Thursday, April 30, 2015

Lynch, Scott (Red Seas Under Red Skies)

The second book of a series is likely the hardest to write. If you don't do something slightly new with it, it feels like a) the first book and b) a placeholder on the way to the third book (especially if you're writing a trilogy, which he is not). Therefore, Lynch had a great deal of fun with this book by creating a pirate-drenched swashbuckling adventure.

It's not that hard a stretch. Locke and Jean are, after all, thieves. Stick 'em on a boat and they're pirates. Except they're not really, and that's where Lynch has a great deal of fun with his protagonists. If conceivable, he puts them in even more dire straits than in the first book - many of those straits revolving around their complete and utter lack of knowledge about the sea and sailing - and then does what all good authors must at the end of Book Two.
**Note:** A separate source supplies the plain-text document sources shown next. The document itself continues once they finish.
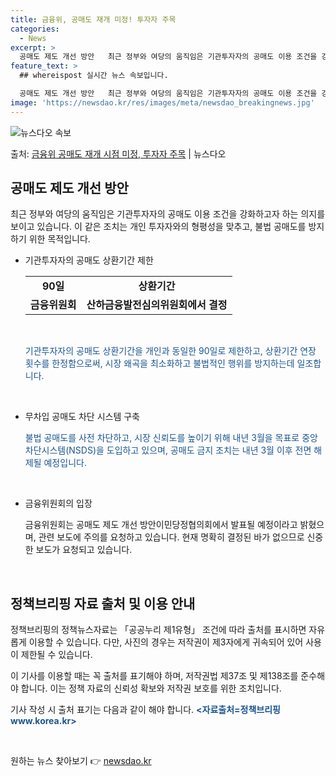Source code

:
 ```yaml
---
title: 금융위, 공매도 재개 미정! 투자자 주목
categories:
  - News
excerpt: >
  공매도 제도 개선 방안   최근 정부와 여당의 움직임은 기관투자자의 공매도 이용 조건을 강화하고자 하는 의지…
feature_text: >
  ## whereispost 실시간 뉴스 속보입니다.

  공매도 제도 개선 방안   최근 정부와 여당의 움직임은 기관투자자의 공매도 이용 조건을 강화하고자 하는 의지…
image: 'https://newsdao.kr/res/images/meta/newsdao_breakingnews.jpg'
---
```


![뉴스다오 속보](https://newsdao.kr/res/images/meta/newsdao_breakingnews.jpg)

<p>출처: <a href="https://newsdao.kr/4207" rel="dofollow">금융위 공매도 재개 시점 미정, 투자자 주목</a> | 뉴스다오</p>

<h2 data-ke-size="size26">공매도 제도 개선 방안</h2>
<p data-ke-size="size16">최근 정부와 여당의 움직임은 기관투자자의 공매도 이용 조건을 강화하고자 하는 의지를 보이고 있습니다. 이 같은 조치는 개인 투자자와의 형평성을 맞추고, 불법 공매도를 방지하기 위한 목적입니다.</p>
<ul>
<li>기관투자자의 공매도 상환기간 제한</li>
<table>
<tbody>
<tr>
<td style="text-align: center; height: 17px;"><b>90일</b></td>
<td style="text-align: center; height: 17px;"><b>상환기간</b></td>
</tr>
<tr>
<td style="text-align: center; height: 17px;"><b>금융위원회</b></td>
<td style="text-align: center; height: 17px;"><b>산하금융발전심의위원회에서 결정</b></td>
</tr>
</tbody>
</table>
<p data-ke-size="size16">&#160;</p>
<p data-ke-size="size16"><span style="color: #1a5490;">기관투자자의 공매도 상환기간을 개인과 동일한 90일로 제한하고, 상환기간 연장 횟수를 한정함으로써, 시장 왜곡을 최소화하고 불법적인 행위를 방지하는데 일조합니다.</span></p>
<p data-ke-size="size16">&#160;</p>
<li>무차입 공매도 차단 시스템 구축</li>
<p data-ke-size="size16"><span style="color: #1a5490;">불법 공매도를 사전 차단하고, 시장 신뢰도를 높이기 위해 내년 3월을 목표로 중앙차단시스템(NSDS)을 도입하고 있으며, 공매도 금지 조치는 내년 3월 이후 전면 해제될 예정입니다.</span></p>
<p data-ke-size="size16">&#160;</p>
<li>금융위원회의 입장</li>
<p data-ke-size="size16">금융위원회는 공매도 제도 개선 방안이민당정협의회에서 발표될 예정이라고 밝혔으며, 관련 보도에 주의를 요청하고 있습니다. 현재 명확히 결정된 바가 없으므로 신중한 보도가 요청되고 있습니다.</p>
<p data-ke-size="size16">&#160;</p>
</ul>
<h2 data-ke-size="size26">정책브리핑 자료 출처 및 이용 안내</h2>
<p data-ke-size="size16">정책브리핑의 정책뉴스자료는 「공공누리 제1유형」 조건에 따라 출처를 표시하면 자유롭게 이용할 수 있습니다. 다만, 사진의 경우는 저작권이 제3자에게 귀속되어 있어 사용이 제한될 수 있습니다.</p>
<p data-ke-size="size16">이 기사를 이용할 때는 꼭 출처를 표기해야 하며, 저작권법 제37조 및 제138조를 준수해야 합니다. 이는 정책 자료의 신뢰성 확보와 저작권 보호를 위한 조치입니다.</p>
<p data-ke-size="size16">기사 작성 시 출처 표기는 다음과 같이 해야 합니다. <span style="color: #1a5490;"><b>&lt;자료출처=정책브리핑 www.korea.kr&gt;</b></span></p>
<p data-ke-size="size16">&#160;</p> 

원하는 뉴스 찾아보기 👉 <a href="https://newsdao.kr" rel="dofollow">newsdao.kr</a>


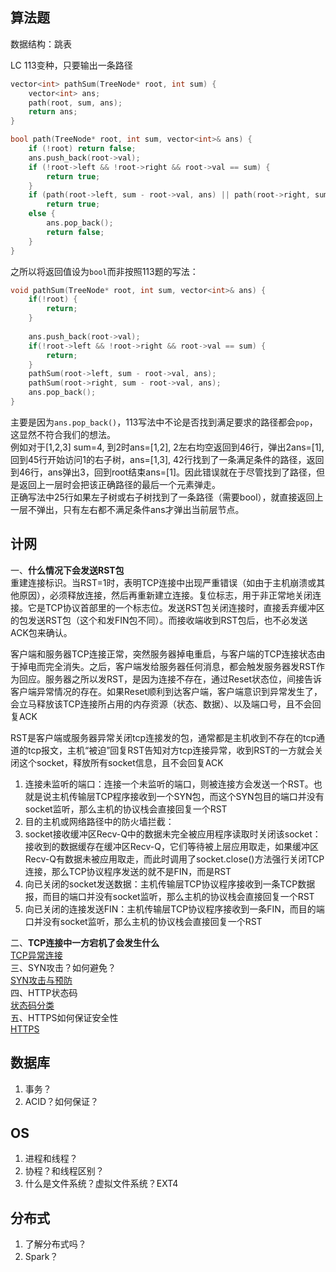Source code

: ## 算法题
数据结构：跳表

LC 113变种，只要输出一条路径
```cpp
vector<int> pathSum(TreeNode* root, int sum) {
    vector<int> ans;
    path(root, sum, ans);
    return ans;
}

bool path(TreeNode* root, int sum, vector<int>& ans) {
    if (!root) return false;
    ans.push_back(root->val);
    if (!root->left && !root->right && root->val == sum) {
        return true;
    }
    if (path(root->left, sum - root->val, ans) || path(root->right, sum - root->val, ans))
        return true;
    else {
        ans.pop_back();
        return false;
    }
}
```

之所以将返回值设为`bool`而非按照113题的写法：

```cpp
void pathSum(TreeNode* root, int sum, vector<int>& ans) {
    if(!root) {
        return;
    }
        
    ans.push_back(root->val);
    if(!root->left && !root->right && root->val == sum) {
        return;
    }
    pathSum(root->left, sum - root->val, ans);
    pathSum(root->right, sum - root->val, ans);
    ans.pop_back();
}
```

主要是因为`ans.pop_back()`，113写法中不论是否找到满足要求的路径都会`pop`，这显然不符合我们的想法。  
例如对于[1,2,3] sum=4, 到2时ans=[1,2], 2左右均空返回到46行，弹出2ans=[1], 回到45行开始访问1的右子树，ans=[1,3], 42行找到了一条满足条件的路径，返回到46行，ans弹出3，回到root结束ans=[1]。因此错误就在于尽管找到了路径，但是返回上一层时会把该正确路径的最后一个元素弹走。  
正确写法中25行如果左子树或右子树找到了一条路径（需要bool），就直接返回上一层不弹出，只有左右都不满足条件ans才弹出当前层节点。

## 计网
一、**什么情况下会发送RST包**  
 重建连接标识。当RST=1时，表明TCP连接中出现严重错误（如由于主机崩溃或其他原因），必须释放连接，然后再重新建立连接。复位标志，用于非正常地关闭连接。它是TCP协议首部里的一个标志位。发送RST包关闭连接时，直接丢弃缓冲区的包发送RST包（这个和发FIN包不同）。而接收端收到RST包后，也不必发送ACK包来确认。

客户端和服务器TCP连接正常，突然服务器掉电重启，与客户端的TCP连接状态由于掉电而完全消失。之后，客户端发给服务器任何消息，都会触发服务器发RST作为回应。服务器之所以发RST，是因为连接不存在，通过Reset状态位，间接告诉客户端异常情况的存在。如果Reset顺利到达客户端，客户端意识到异常发生了，会立马释放该TCP连接所占用的内存资源（状态、数据）、以及端口号，且不会回复ACK

RST是客户端或服务器异常关闭tcp连接发的包，通常都是主机收到不存在的tcp通道的tcp报文，主机“被迫”回复RST告知对方tcp连接异常，收到RST的一方就会关闭这个socket，释放所有socket信息，且不会回复ACK

1. 连接未监听的端口：连接一个未监听的端口，则被连接方会发送一个RST。也就是说主机传输层TCP程序接收到一个SYN包，而这个SYN包目的端口并没有socket监听，那么主机的协议栈会直接回复一个RST
2. 目的主机或网络路径中的防火墙拦截：
3. socket接收缓冲区Recv-Q中的数据未完全被应用程序读取时关闭该socket：接收到的数据缓存在缓冲区Recv-Q，它们等待被上层应用取走，如果缓冲区Recv-Q有数据未被应用取走，而此时调用了socket.close()方法强行关闭TCP连接，那么TCP协议程序发送的就不是FIN，而是RST
4. 向已关闭的socket发送数据：主机传输层TCP协议程序接收到一条TCP数据报，而目的端口并没有socket监听，那么主机的协议栈会直接回复一个RST
5. 向已关闭的连接发送FIN：主机传输层TCP协议程序接收到一条FIN，而目的端口并没有socket监听，那么主机的协议栈会直接回复一个RST

二、**TCP连接中一方宕机了会发生什么**  
[TCP异常连接](https://xiaolincoding.com/network/3_tcp/tcp_down_and_crash.html)  
三、SYN攻击？如何避免？  
[SYN攻击与预防](https://www.jianshu.com/p/f62390df9627)  
四、HTTP状态码  
[状态码分类](https://www.runoob.com/http/http-status-codes.html)  
五、HTTPS如何保证安全性  
[HTTPS](https://xiaolincoding.com/network/2_http/https_rsa.html#tls-%E6%8F%A1%E6%89%8B%E8%BF%87%E7%A8%8B)

## 数据库
 1. 事务？
 2. ACID？如何保证？

## OS
 1. 进程和线程？
 2. 协程？和线程区别？
 3. 什么是文件系统？虚拟文件系统？EXT4

## 分布式
 1. 了解分布式吗？
 2. Spark？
He creates the kind of situation that seems on the surface like it is insurmountable. (Like at the end of Season 2 of Farscape when Aeryn and John... oh, never mind, no one's watched that show but me.) I have no fear that in Book Three he will find a way to spin the story back in favor of our favorite thieves.

There were even some bits of the story that made me weepy. He has a way of making us care deeply for his fictional personalities, which I find more than a little astounding because, let's face it, these guys are, well, thieves. Gentleman thieves, yes, but they're still thieves from and on the wrong side of the tracks.